▶ **The records**
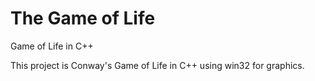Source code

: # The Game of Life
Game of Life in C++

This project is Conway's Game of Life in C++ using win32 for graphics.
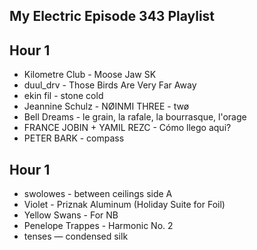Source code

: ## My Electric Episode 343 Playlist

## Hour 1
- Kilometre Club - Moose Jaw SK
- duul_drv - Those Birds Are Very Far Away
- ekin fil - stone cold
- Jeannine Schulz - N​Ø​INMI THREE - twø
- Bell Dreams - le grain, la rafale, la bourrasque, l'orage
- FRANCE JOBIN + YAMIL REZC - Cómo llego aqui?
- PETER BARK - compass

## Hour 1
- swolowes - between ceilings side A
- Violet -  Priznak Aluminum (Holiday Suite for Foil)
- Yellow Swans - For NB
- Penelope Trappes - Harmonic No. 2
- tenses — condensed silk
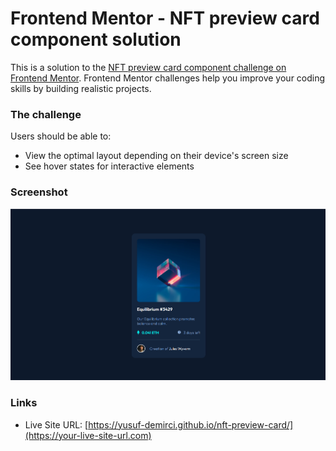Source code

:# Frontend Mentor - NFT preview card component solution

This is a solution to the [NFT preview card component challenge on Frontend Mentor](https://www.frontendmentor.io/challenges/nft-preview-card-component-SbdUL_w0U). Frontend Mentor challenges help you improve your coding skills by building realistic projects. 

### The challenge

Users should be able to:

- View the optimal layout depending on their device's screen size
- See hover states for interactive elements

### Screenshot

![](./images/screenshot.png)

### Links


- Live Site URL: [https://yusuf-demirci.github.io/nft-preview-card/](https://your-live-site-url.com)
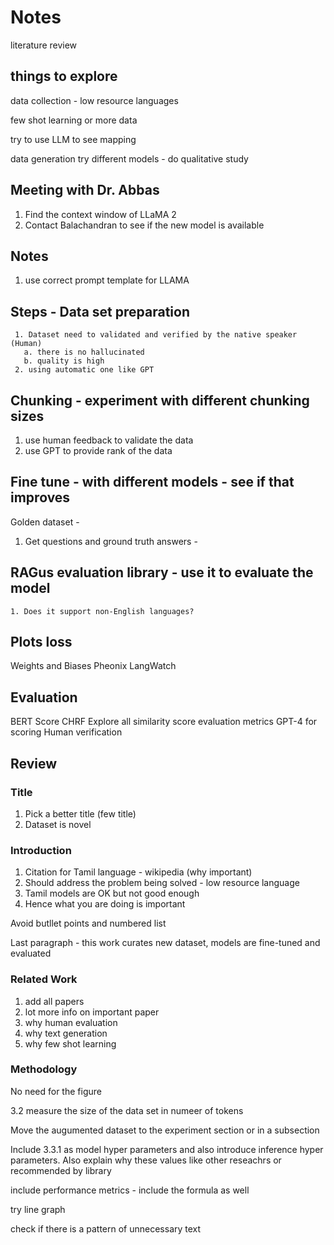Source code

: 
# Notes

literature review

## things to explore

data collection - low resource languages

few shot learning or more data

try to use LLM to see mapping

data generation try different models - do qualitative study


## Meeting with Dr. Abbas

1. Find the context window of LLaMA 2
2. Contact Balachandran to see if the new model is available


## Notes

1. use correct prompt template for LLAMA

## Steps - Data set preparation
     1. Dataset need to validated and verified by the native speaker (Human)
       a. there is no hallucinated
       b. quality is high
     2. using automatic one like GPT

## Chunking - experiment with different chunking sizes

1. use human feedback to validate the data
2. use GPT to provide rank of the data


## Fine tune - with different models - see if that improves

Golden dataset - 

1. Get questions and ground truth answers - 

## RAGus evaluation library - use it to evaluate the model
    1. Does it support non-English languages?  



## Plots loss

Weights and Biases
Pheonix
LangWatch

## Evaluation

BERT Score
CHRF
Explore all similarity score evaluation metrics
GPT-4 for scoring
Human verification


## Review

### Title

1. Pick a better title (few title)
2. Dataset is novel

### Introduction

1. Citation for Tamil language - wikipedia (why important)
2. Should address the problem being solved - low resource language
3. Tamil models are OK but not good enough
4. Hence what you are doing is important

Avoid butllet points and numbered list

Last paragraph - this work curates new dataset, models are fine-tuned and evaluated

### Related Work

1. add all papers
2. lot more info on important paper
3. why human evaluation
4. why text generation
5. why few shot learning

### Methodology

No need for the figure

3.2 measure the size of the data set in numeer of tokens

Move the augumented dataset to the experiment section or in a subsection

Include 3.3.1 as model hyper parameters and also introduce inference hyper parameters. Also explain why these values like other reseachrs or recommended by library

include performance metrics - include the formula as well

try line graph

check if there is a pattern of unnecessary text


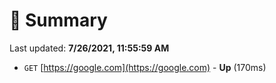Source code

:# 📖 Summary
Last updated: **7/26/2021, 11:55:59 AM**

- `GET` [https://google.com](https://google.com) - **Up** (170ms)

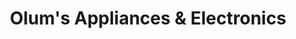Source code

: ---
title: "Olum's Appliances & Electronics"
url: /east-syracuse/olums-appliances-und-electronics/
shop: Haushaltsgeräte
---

▶ **Exercise instructions**
What is needed is an exact restatement of the lines from the line with "1. Get questions" through the final line of the data, pictures excluded.

▶ **Answer to this task**
1. Get questions and ground truth answers - 

## RAGus evaluation library - use it to evaluate the model
    1. Does it support non-English languages?  



## Plots loss

Weights and Biases
Pheonix
LangWatch

## Evaluation

BERT Score
CHRF
Explore all similarity score evaluation metrics
GPT-4 for scoring
Human verification


## Review

### Title

1. Pick a better title (few title)
2. Dataset is novel

### Introduction

1. Citation for Tamil language - wikipedia (why important)
2. Should address the problem being solved - low resource language
3. Tamil models are OK but not good enough
4. Hence what you are doing is important

Avoid butllet points and numbered list

Last paragraph - this work curates new dataset, models are fine-tuned and evaluated

### Related Work

1. add all papers
2. lot more info on important paper
3. why human evaluation
4. why text generation
5. why few shot learning

### Methodology

No need for the figure

3.2 measure the size of the data set in numeer of tokens

Move the augumented dataset to the experiment section or in a subsection

Include 3.3.1 as model hyper parameters and also introduce inference hyper parameters. Also explain why these values like other reseachrs or recommended by library

include performance metrics - include the formula as well

try line graph

check if there is a pattern of unnecessary text


Source code

:# 📖 Summary
Last updated: **7/26/2021, 11:55:59 AM**

- `GET` [https://google.com](https://google.com) - **Up** (170ms)

Source code

: ---
title: "Olum's Appliances & Electronics"
url: /east-syracuse/olums-appliances-und-electronics/
shop: Haushaltsgeräte
---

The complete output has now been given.